§ Activity
Should a line below contain the word "paragraph", report it.
Start of Block
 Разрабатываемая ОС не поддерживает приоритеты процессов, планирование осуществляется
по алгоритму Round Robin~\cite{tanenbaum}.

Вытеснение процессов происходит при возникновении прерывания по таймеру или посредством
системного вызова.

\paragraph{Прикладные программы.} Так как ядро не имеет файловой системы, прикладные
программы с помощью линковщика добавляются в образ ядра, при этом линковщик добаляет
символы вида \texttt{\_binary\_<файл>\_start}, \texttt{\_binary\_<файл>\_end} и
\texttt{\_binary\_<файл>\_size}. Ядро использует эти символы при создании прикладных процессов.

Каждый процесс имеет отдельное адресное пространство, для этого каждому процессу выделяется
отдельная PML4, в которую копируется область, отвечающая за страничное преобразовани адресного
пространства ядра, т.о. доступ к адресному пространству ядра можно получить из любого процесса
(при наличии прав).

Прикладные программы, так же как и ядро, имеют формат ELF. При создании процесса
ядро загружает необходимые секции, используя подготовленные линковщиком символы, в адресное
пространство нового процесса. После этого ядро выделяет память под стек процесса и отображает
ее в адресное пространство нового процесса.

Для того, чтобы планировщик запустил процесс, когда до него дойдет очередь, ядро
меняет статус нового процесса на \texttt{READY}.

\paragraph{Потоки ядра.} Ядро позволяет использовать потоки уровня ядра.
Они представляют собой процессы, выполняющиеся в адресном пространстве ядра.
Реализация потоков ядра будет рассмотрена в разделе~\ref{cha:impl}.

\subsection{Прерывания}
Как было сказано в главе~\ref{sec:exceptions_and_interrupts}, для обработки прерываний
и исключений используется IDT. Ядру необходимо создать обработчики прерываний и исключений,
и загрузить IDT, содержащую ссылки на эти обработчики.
End of Block
Start of Block
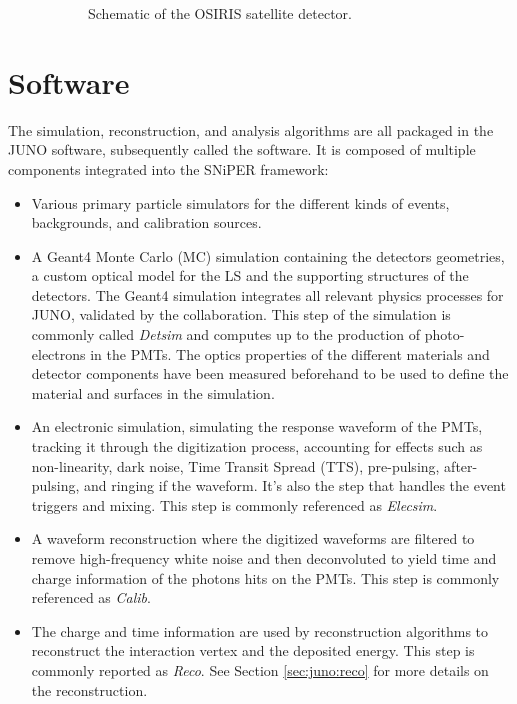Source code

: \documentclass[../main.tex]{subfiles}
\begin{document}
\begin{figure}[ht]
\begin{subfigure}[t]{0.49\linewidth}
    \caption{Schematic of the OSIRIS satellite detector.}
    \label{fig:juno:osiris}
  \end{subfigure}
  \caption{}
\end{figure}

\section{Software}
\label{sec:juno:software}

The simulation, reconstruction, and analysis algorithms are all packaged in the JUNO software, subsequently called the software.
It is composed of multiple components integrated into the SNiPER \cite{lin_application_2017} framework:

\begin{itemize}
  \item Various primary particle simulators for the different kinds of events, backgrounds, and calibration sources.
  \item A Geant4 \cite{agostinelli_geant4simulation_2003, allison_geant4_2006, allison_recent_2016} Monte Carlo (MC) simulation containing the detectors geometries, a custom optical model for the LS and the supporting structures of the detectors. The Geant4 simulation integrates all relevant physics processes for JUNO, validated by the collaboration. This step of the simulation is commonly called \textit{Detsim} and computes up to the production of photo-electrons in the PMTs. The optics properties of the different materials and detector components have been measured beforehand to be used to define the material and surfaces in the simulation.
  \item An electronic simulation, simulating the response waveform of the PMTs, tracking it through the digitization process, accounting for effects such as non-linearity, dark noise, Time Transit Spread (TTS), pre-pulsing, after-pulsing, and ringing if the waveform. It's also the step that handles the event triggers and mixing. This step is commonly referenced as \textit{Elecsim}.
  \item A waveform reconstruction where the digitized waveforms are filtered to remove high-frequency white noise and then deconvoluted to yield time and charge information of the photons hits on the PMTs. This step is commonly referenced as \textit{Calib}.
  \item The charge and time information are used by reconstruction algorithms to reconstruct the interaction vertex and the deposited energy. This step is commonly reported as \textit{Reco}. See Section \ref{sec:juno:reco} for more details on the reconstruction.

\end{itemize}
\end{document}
End of Block
§ Solution to this exercise
\paragraph{Прикладные программы.} Так как ядро не имеет файловой системы, прикладные
\paragraph{Потоки ядра.} Ядро позволяет использовать потоки уровня ядра.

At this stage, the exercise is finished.